| The input |

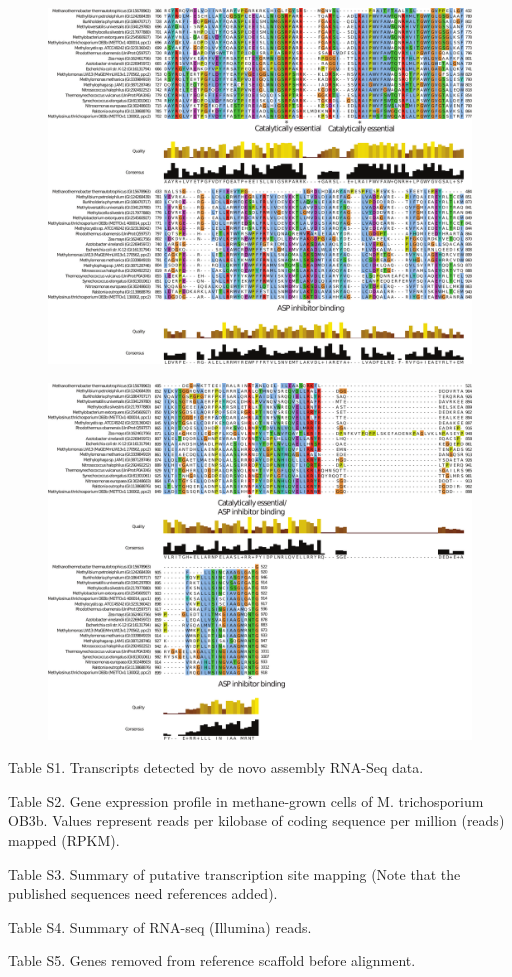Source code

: \begin{figure}[H]
\centering
     \includegraphics[width=1.0\textwidth]{./tex/chapter1/figures/supplemental/FigureS6f.pdf}
\end{figure}


\begin{figure}[H]
\centering
     \includegraphics[width=1.0\textwidth]{./tex/chapter1/figures/supplemental/FigureS6g.pdf}
\end{figure}



Table S1. Transcripts detected by de novo assembly RNA-Seq data.

Table S2. Gene expression profile in methane-grown cells of M. trichosporium OB3b. Values represent reads per kilobase of coding sequence per million (reads) mapped (RPKM).

Table S3. Summary of putative transcription site mapping (Note that the published sequences need references added).

Table S4. Summary of RNA-seq (Illumina) reads.

Table S5. Genes removed from reference scaffold before alignment.



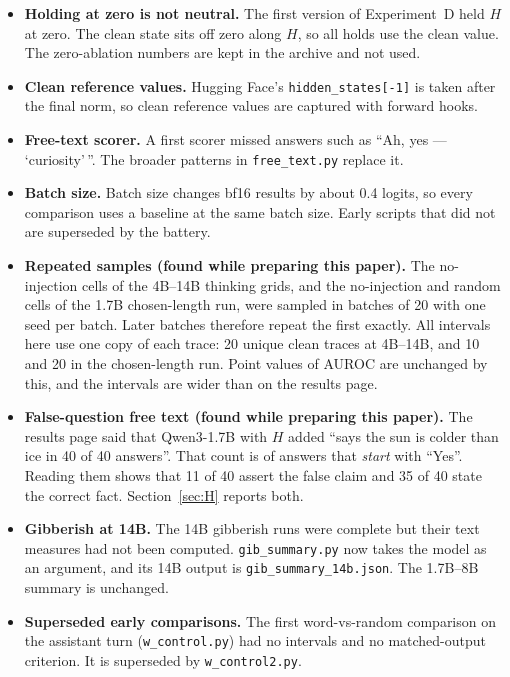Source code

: \documentclass[11pt]{article}
\begin{document}
\begin{itemize}
  \item \textbf{Holding at zero is not neutral.} The first version of Experiment~D held $H$ at zero. The clean state sits off zero along $H$, so all holds use the clean value. The zero-ablation numbers are kept in the archive and not used.
  \item \textbf{Clean reference values.} Hugging Face's \texttt{hidden\_states[-1]} is taken after the final norm, so clean reference values are captured with forward hooks.
  \item \textbf{Free-text scorer.} A first scorer missed answers such as ``Ah, yes --- `curiosity'\,''. The broader patterns in \texttt{free\_text.py} replace it.
  \item \textbf{Batch size.} Batch size changes bf16 results by about 0.4 logits, so every comparison uses a baseline at the same batch size. Early scripts that did not are superseded by the battery.
  \item \textbf{Repeated samples (found while preparing this paper).} The no-injection cells of the 4B--14B thinking grids, and the no-injection and random cells of the 1.7B chosen-length run, were sampled in batches of 20 with one seed per batch. Later batches therefore repeat the first exactly. All intervals here use one copy of each trace: 20 unique clean traces at 4B--14B, and 10 and 20 in the chosen-length run. Point values of AUROC are unchanged by this, and the intervals are wider than on the results page.
  \item \textbf{False-question free text (found while preparing this paper).} The results page said that Qwen3-1.7B with $H$ added ``says the sun is colder than ice in 40 of 40 answers''. That count is of answers that \emph{start} with ``Yes''. Reading them shows that 11 of 40 assert the false claim and 35 of 40 state the correct fact. Section~\ref{sec:H} reports both.
  \item \textbf{Gibberish at 14B.} The 14B gibberish runs were complete but their text measures had not been computed. \texttt{gib\_summary.py} now takes the model as an argument, and its 14B output is \texttt{gib\_summary\_14b.json}. The 1.7B--8B summary is unchanged.
  \item \textbf{Superseded early comparisons.} The first word-vs-random comparison on the assistant turn (\texttt{w\_control.py}) had no intervals and no matched-output criterion. It is superseded by \texttt{w\_control2.py}.
\end{itemize}
\end{document}
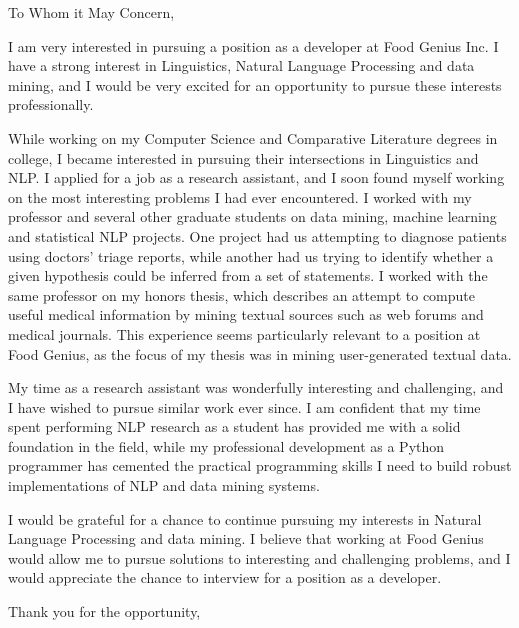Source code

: 
\signature{Walter Askew\\
1341 N Campbell\\
Chicago, IL 60622}

\begin{letter}{}


\opening{To Whom it May Concern,}
  
I am very interested in pursuing a position as a
developer at Food Genius Inc.
I have a strong interest in Linguistics, Natural Language
Processing and data mining, and I would be very excited for an
opportunity to pursue these interests professionally.

While working on my Computer Science and Comparative Literature
degrees in college, I became interested in pursuing their intersections
in Linguistics and NLP.
I applied for a job as a research assistant, and I soon found myself
working on the most interesting problems I had ever encountered. 
I worked with my professor and several other graduate students on data
mining, machine learning and statistical NLP projects.
One project had us attempting to diagnose patients using doctors'
triage reports, while another had us trying to identify whether a
given hypothesis could be inferred from a set of statements.
I worked with the same professor on my honors thesis, which describes
an attempt to compute useful medical information by mining textual
sources such as  web forums and medical journals.
This experience seems particularly relevant to a position at Food
Genius, as the focus of my thesis was in mining user-generated textual
data. 

My time as a research assistant was wonderfully interesting and
challenging, and I have wished to pursue similar work ever since.
I am confident that my time spent performing NLP research as a student
has provided me with a solid foundation in the field, while my
professional development as a Python programmer has cemented the
practical programming skills I need to build robust implementations of
NLP and data mining systems. 

I would be grateful for a chance to continue pursuing my interests in
Natural Language Processing and data mining.  
I believe that working at Food Genius would allow me to pursue
solutions to interesting and challenging problems, and I would
appreciate the chance to interview for a position as a developer.

\closing{Thank you for the opportunity,}
\end{letter}

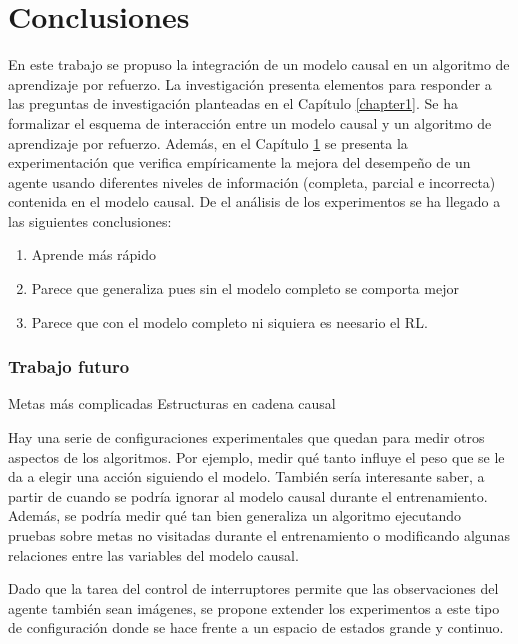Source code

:\chapter{Conclusiones}\label{chapter5}

\graphicspath{{Chapter5/Figs/}}

En este trabajo se propuso la integración de un modelo causal en un
algoritmo de aprendizaje por refuerzo.
La investigación presenta
elementos para responder a las preguntas de investigación planteadas en el Capítulo \ref{chapter1}.
Se ha formalizar el esquema 
    de interacción entre
    un modelo causal y un algoritmo de aprendizaje por
    refuerzo.
    Además, en el Capítulo \ref{chapter5} se presenta la experimentación que verifica empíricamente
    la mejora del desempeño de un agente usando diferentes niveles de información (completa, parcial e incorrecta) contenida en el modelo causal. De el análisis de los experimentos 
    se ha llegado a las siguientes conclusiones:
    
\begin{enumerate}
    \item Aprende más rápido 
    \item Parece que generaliza pues sin el modelo completo se
    comporta mejor
    \item Parece que con el modelo completo ni siquiera es 
    neesario el RL.
\end{enumerate}
\subsection{Trabajo futuro}

Metas más complicadas
Estructuras en cadena causal

Hay una serie de configuraciones experimentales que quedan 
para medir otros aspectos de los algoritmos. Por ejemplo,
medir qué tanto influye el peso que se le da a elegir una 
acción siguiendo el modelo. También sería interesante saber,
a partir de cuando se podría ignorar al modelo causal durante el entrenamiento. Además,
se podría medir qué tan bien generaliza un algoritmo
ejecutando pruebas sobre metas no visitadas durante el entrenamiento
o modificando algunas relaciones entre las variables del modelo causal.

Dado que la tarea del control de interruptores  permite
que las observaciones del agente también sean imágenes,
se propone extender los experimentos a este tipo de configuración
donde se hace frente a un espacio de estados grande y continuo.

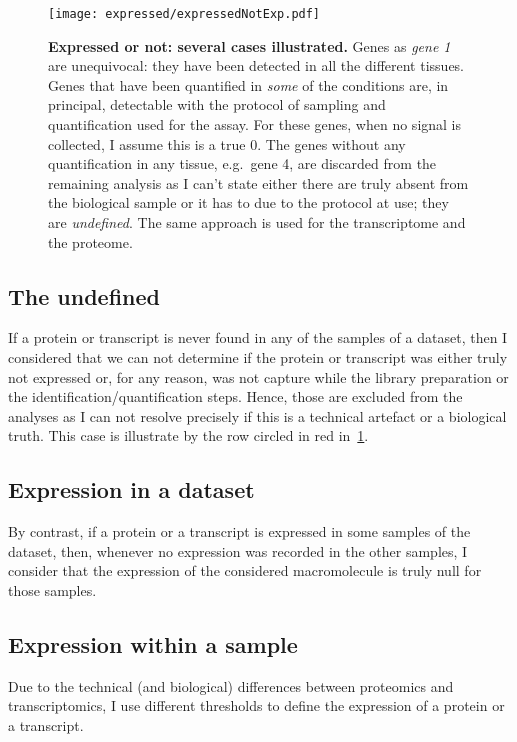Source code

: \begin{figure}[!htbp]
    \texttt{[image: expressed/expressedNotExp.pdf]}\centering
      \caption[Expressed or not: several cases illustrated]
      {\label{fig:DefineExpression}\textbf{Expressed or not: several cases
      illustrated.}\smallbreak{} Genes as \emph{gene 1} are unequivocal: they have been
      detected in all the different tissues. Genes that have been quantified in
      \emph{some} of the conditions are, in principal, detectable with the
      protocol of sampling and quantification used for the assay.
      For these genes, when no signal is collected, I assume this is a true $0$.
      The genes without any quantification
      in any tissue, e.g.\ gene 4, are discarded from the remaining analysis as
      I can't state
      either there are truly absent from the biological sample or it has to due
      to the protocol at use; they are \emph{undefined}. The same approach is used
      for the transcriptome and the proteome.}
\end{figure}

\subsection{The undefined}%
\label{subsec:ExpressedOrNot-undefined}
If a protein or transcript is never found in any of the samples of a dataset,
then I considered that we can not determine if the protein or transcript was
either truly not expressed or, for any reason, was not capture while the library
preparation or the identification/quantification steps. Hence, those are
excluded from the analyses as I can not resolve precisely if this is a
technical artefact or a biological truth. This case is illustrate by the row
circled in red in~\cref{fig:DefineExpression}.

\subsection{Expression in a dataset}
\label{subsec:ExpressedOrNot--expDataset}
By contrast, if a protein or a transcript is expressed in some samples of the
dataset, then, whenever no expression was recorded in the other
samples, I consider that the expression of the considered macromolecule is truly
null for those samples.

\subsection{Expression within a sample}
Due to the technical (and biological) differences between proteomics and
transcriptomics, I use different thresholds to define the expression of a protein
or a transcript.

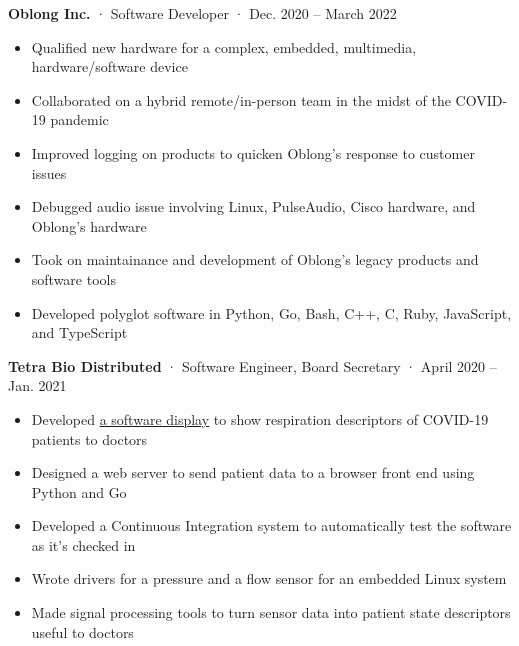 \documentclass[12pt, oneside]{article}
\newcommand{\jobtitle}[3] {
	{\bf #1} · {#2} · {#3} \vspace{-7pt} \\
}
\begin{document}
\begin{flushleft}
\jobtitle{Oblong Inc.}{Software Developer}{Dec. 2020 – March 2022}
\begin{itemize}
	\item Qualified new hardware for a complex, embedded, multimedia, hardware/software device \\
	\item Collaborated on a hybrid remote/in-person team in the midst of the COVID-19 pandemic \\
	\item Improved logging on products to quicken Oblong's response to customer issues \\
	\item Debugged audio issue involving Linux, PulseAudio, Cisco hardware, and Oblong's hardware \\
	\item Took on maintainance and development of Oblong's legacy products and  software tools \\
	\item Developed polyglot software in Python, Go, Bash, C++, C, Ruby, JavaScript, and TypeScript \\
\end{itemize}

\jobtitle{Tetra Bio Distributed}{Software Engineer, Board Secretary}{April 2020 – Jan. 2021}
\begin{itemize}
	\item Developed \href{https://github.com/tetrabiodistributed/project-tetra-display}{a software display} to show respiration descriptors of COVID-19 patients to doctors \\
	\item Designed a web server to send patient data to a browser front end using Python and Go \\
	\item Developed a Continuous Integration system to automatically test the software as it's checked in \\
	\item Wrote drivers for a pressure and a flow sensor for an embedded Linux system \\
	\item Made signal processing tools to turn sensor data into patient state descriptors useful to doctors \\
\end{itemize}


\end{flushleft}
\end{document}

| What is expected |
Show every line above where "same" is found.

| Finished exercise |
  \item \textbf{Batch size.} Batch size changes bf16 results by about 0.4 logits, so every comparison uses a baseline at the same batch size. Early scripts that did not are superseded by the battery.
I worked with the same professor on my honors thesis, which describes
      to the protocol at use; they are \emph{undefined}. The same approach is used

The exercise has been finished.